17. A Crazy Plan That Cost General Westmoreland His Command
Operation FRACTURE JAW never went beyond the planning stage. As things turned out, fears of an American Dien Bien Phu at Khe Sanh proved to be overblown. The French debacle in the earlier siege was caused by France’s inability to resupply its beleaguered garrison from the air. However, America had an ace in the hole that France did not: the US Air Force, whose capabilities were orders of magnitude greater than the French air force. American aerial assets managed to sustain the US garrison at Khe Sanh with adequate resupplies of men and materiel, while punishing the besieging North Vietnamese, until they lifted the siege and withdrew in the summer of 1968.

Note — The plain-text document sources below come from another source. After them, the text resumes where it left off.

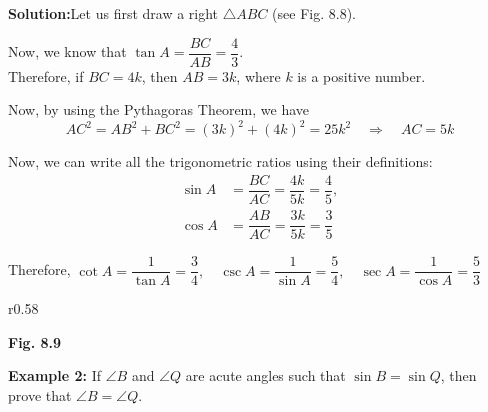 \documentclass[12pt]{article}
\begin{document}
\vspace{0.5em}
\noindent
\textbf{\textcolor{headerblue}{Solution:}}\noindent Let us first draw a right $\triangle ABC$ (see Fig. 8.8).

\vspace{0.5em}
\noindent
Now, we know that $\tan A = \dfrac{BC}{AB} = \dfrac{4}{3}$. \\
Therefore, if $BC = 4k$, then $AB = 3k$, where $k$ is a positive number.

\vspace{0.5em}
\noindent
Now, by using the Pythagoras Theorem, we have
\[
AC^2 = AB^2 + BC^2 = (3k)^2 + (4k)^2 = 25k^2
\quad \Rightarrow \quad
AC = 5k
\]

\vspace{0.5em}
\noindent
Now, we can write all the trigonometric ratios using their definitions:
\begin{align*}
\sin A &= \dfrac{BC}{AC} = \dfrac{4k}{5k} = \dfrac{4}{5}, \\
\cos A &= \dfrac{AB}{AC} = \dfrac{3k}{5k} = \dfrac{3}{5}
\end{align*}

\vspace{-0.5em}
\noindent
Therefore, \quad
$\cot A = \dfrac{1}{\tan A} = \dfrac{3}{4}, \quad 
\csc A = \dfrac{1}{\sin A} = \dfrac{5}{4}, \quad 
\sec A = \dfrac{1}{\cos A} = \dfrac{5}{3}$

\vspace{1em}

\begin{wrapfigure}{r}{0.58\textwidth}
\vspace{-2em}
\centering
{}

\textcolor{headerblue}{\textbf{Fig. 8.9}}
\end{wrapfigure}

\vspace{1em}
\noindent
\textbf{\textcolor{headerblue}{Example 2:}} If $\angle B$ and $\angle Q$ are acute angles such that $\sin B = \sin Q$, then prove that $\angle B = \angle Q$.
\end{document}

As to General Westmoreland, after years of Johnson acceding to his requests for more and more troops, the president finally drew a line in 1968. That year, the American buildup in Vietnam reached a peak of 535,000 men. When Westmoreland asked for 200,000 more men, LBJ had enough. Between the general’s insatiable appetite for troops and materials, his attempt to keep secret from the White House a plan to nuke North Vietnam, and overall dissatisfaction with the war’s direction and prospects, LBJ decided to get a new commander. Westmoreland was sacked by promoting him upstairs to Army Chief of Staff. He was replaced with his deputy, Creighton Abrams, who began implementing a steady troop draw down.